# WORK ORDER
Give back, exactly and with nothing added, the lines that run from the one containing "Receives power and signal buses" to the final line below.

(Dataset records)
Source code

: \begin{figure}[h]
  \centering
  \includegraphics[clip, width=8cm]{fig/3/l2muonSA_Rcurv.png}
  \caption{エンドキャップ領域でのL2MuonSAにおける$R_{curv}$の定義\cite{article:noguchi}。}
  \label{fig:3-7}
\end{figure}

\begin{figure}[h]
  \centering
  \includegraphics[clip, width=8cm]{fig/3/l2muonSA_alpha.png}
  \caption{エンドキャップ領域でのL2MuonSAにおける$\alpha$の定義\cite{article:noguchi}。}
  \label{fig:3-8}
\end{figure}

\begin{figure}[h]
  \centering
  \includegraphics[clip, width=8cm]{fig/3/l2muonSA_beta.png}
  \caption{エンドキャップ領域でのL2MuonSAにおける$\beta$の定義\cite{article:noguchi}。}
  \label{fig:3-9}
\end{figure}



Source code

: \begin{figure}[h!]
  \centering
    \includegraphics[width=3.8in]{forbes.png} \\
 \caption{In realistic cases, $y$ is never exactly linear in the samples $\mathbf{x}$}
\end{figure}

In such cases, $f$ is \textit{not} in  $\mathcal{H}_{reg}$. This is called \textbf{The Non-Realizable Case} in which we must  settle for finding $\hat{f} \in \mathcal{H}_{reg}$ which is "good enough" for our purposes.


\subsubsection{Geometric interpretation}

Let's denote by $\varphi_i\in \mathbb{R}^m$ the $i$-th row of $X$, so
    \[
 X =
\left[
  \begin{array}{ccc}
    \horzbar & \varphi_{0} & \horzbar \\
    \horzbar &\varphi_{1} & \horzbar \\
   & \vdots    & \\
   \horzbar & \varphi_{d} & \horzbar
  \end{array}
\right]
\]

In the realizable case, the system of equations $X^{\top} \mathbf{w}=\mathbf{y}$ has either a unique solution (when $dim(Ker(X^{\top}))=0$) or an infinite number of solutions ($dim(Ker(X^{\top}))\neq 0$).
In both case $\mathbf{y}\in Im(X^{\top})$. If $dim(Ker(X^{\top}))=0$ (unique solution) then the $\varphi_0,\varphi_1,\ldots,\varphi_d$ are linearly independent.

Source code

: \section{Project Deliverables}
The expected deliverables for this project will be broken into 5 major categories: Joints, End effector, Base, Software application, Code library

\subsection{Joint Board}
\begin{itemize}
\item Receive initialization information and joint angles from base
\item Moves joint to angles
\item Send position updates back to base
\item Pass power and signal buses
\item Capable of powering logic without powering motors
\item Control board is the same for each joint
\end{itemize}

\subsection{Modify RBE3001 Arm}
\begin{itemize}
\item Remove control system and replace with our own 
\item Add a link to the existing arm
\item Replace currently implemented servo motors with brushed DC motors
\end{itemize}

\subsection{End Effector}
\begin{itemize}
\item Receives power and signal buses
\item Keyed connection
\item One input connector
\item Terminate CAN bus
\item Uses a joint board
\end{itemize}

# TASK RESULT
\item Receives power and signal buses
\item Keyed connection
\item One input connector
\item Terminate CAN bus
\item Uses a joint board
\end{itemize}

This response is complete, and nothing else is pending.